* [Task objective]
The required output is the lines below from the line containing "1. Geben Sie im Feld **Name**" to the line containing "des Azure AD-Testbenutzers", inclusive, retyped exactly. No other lines belong in it.

::: Data records :::

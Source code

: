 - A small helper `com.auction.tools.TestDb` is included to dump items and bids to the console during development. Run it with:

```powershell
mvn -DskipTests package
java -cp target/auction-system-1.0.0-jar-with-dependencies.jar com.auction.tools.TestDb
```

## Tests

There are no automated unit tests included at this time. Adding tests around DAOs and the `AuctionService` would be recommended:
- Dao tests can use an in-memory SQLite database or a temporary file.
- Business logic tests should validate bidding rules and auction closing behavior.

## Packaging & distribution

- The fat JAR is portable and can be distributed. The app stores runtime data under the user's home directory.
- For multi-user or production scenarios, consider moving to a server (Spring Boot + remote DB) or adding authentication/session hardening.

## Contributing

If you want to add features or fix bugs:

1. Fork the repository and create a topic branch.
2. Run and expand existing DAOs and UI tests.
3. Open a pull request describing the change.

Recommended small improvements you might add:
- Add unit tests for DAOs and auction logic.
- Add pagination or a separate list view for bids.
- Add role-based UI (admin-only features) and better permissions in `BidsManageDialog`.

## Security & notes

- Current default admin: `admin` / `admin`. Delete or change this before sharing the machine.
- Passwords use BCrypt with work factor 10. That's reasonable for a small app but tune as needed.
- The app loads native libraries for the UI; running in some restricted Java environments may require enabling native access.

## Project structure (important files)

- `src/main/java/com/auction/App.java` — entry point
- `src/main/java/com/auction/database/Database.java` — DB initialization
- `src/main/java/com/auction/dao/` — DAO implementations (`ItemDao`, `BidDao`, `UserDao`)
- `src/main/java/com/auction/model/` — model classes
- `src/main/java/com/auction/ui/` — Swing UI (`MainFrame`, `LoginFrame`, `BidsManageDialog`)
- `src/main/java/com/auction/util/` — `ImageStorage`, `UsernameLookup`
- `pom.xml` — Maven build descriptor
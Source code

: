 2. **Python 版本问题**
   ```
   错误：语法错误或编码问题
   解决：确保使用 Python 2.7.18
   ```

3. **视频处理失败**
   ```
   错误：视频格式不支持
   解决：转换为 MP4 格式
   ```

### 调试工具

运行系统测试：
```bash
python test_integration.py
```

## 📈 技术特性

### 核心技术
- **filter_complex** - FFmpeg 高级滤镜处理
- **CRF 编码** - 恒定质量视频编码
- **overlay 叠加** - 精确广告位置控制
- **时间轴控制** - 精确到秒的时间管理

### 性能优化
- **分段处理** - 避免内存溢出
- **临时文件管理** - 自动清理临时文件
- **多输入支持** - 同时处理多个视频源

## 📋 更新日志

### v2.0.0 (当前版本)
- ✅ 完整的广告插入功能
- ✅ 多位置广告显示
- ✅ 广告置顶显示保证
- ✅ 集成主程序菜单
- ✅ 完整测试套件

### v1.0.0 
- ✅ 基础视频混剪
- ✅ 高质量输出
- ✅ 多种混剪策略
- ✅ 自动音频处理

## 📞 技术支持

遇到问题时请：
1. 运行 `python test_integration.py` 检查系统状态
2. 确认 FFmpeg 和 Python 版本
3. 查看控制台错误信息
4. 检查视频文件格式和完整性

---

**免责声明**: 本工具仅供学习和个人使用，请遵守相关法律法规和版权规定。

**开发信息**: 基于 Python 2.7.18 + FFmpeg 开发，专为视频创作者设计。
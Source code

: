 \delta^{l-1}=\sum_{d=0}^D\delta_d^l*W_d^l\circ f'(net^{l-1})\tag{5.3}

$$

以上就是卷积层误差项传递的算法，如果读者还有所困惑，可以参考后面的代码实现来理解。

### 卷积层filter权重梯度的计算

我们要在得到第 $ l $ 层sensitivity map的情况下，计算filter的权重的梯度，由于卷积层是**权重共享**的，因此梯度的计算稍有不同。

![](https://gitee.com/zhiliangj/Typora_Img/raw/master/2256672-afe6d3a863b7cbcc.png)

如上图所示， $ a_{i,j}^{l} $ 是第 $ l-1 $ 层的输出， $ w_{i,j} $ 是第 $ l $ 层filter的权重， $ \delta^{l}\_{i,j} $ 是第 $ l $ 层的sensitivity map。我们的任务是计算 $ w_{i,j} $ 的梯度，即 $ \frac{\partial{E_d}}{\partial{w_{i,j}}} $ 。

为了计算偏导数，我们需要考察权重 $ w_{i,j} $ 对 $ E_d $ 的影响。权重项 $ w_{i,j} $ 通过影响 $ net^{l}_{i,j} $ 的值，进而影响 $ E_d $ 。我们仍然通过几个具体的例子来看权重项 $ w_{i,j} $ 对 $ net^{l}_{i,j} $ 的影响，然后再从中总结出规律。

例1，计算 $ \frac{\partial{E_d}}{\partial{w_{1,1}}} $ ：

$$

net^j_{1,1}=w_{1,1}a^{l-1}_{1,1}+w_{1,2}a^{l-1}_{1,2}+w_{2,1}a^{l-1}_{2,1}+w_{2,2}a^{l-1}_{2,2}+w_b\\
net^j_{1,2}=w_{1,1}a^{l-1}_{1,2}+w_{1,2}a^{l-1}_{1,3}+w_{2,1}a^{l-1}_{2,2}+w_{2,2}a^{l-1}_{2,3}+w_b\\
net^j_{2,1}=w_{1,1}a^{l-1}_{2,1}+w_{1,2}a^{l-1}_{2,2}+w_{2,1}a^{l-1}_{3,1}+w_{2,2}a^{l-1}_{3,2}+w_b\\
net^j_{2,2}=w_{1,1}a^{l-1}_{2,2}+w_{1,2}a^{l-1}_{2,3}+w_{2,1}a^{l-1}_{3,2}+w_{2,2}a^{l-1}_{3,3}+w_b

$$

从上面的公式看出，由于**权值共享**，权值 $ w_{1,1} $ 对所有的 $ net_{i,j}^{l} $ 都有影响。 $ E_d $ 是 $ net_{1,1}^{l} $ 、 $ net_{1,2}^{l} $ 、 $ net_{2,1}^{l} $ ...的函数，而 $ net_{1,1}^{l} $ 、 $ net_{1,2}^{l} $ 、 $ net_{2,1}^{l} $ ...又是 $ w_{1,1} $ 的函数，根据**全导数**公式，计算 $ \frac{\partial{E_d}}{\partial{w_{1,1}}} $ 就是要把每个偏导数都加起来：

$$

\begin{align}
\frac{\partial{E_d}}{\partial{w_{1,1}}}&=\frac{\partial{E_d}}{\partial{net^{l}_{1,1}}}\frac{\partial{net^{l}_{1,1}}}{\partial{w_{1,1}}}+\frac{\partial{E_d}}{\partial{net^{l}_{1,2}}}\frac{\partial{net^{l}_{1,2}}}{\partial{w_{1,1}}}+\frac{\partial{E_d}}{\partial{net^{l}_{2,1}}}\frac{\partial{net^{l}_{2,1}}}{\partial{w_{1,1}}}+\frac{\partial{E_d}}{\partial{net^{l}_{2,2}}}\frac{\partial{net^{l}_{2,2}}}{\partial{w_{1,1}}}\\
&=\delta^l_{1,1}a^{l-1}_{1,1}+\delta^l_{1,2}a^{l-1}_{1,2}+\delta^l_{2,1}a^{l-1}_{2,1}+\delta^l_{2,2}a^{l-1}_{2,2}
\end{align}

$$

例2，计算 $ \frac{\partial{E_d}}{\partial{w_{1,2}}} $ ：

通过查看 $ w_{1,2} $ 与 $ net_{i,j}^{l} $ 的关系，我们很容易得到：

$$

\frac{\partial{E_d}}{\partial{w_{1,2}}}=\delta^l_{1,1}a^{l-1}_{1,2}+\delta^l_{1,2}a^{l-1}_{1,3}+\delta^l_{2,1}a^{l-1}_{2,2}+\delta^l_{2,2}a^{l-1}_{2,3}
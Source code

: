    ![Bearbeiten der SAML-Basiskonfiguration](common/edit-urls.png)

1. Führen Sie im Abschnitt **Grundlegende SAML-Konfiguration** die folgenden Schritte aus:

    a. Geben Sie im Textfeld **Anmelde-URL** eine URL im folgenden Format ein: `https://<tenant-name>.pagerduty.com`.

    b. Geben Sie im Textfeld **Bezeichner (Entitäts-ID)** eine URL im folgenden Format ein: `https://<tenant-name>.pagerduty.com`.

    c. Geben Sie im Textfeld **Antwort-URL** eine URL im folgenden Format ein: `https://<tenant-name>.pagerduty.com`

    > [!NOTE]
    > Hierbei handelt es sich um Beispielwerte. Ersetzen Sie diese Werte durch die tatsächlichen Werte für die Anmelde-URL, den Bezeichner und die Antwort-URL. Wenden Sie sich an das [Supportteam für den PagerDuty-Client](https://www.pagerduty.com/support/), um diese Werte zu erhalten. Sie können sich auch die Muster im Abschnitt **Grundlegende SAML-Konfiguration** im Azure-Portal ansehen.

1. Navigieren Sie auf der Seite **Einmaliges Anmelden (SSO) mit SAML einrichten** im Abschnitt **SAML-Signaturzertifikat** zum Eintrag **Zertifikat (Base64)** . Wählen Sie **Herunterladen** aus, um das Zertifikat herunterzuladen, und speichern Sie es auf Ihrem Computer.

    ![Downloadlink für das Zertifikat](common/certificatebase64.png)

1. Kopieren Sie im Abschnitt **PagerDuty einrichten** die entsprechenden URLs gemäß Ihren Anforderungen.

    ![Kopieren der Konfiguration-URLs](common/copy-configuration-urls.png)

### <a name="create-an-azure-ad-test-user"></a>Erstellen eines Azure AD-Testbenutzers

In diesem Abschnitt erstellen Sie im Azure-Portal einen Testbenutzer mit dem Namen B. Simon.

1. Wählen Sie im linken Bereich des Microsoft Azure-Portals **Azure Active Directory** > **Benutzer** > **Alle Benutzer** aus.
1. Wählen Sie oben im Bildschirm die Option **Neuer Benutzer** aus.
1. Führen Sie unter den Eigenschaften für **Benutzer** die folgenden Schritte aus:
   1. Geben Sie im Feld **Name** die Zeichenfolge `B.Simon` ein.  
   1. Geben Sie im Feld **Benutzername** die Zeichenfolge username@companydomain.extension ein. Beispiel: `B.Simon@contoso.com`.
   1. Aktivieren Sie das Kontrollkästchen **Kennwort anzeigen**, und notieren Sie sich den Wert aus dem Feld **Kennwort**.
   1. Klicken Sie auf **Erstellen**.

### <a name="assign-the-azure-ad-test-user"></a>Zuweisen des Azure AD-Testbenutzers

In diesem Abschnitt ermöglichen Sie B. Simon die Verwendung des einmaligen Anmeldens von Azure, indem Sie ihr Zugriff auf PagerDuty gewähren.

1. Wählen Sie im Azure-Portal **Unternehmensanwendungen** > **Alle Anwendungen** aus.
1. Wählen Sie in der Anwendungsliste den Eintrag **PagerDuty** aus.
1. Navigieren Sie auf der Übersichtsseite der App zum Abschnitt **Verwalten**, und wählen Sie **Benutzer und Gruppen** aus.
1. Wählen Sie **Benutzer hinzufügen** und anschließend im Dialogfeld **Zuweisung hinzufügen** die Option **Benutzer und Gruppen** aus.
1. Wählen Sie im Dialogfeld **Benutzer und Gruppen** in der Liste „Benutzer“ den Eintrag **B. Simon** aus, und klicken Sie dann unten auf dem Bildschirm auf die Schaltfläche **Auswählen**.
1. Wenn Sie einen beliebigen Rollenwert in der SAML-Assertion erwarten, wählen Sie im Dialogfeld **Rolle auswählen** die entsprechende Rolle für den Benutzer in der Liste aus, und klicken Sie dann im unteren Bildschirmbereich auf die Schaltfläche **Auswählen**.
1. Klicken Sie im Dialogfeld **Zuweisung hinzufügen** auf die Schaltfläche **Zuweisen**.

:::

* [Written solution]
   1. Geben Sie im Feld **Name** die Zeichenfolge `B.Simon` ein.  
   1. Geben Sie im Feld **Benutzername** die Zeichenfolge username@companydomain.extension ein. Beispiel: `B.Simon@contoso.com`.
   1. Aktivieren Sie das Kontrollkästchen **Kennwort anzeigen**, und notieren Sie sich den Wert aus dem Feld **Kennwort**.
   1. Klicken Sie auf **Erstellen**.

### <a name="assign-the-azure-ad-test-user"></a>Zuweisen des Azure AD-Testbenutzers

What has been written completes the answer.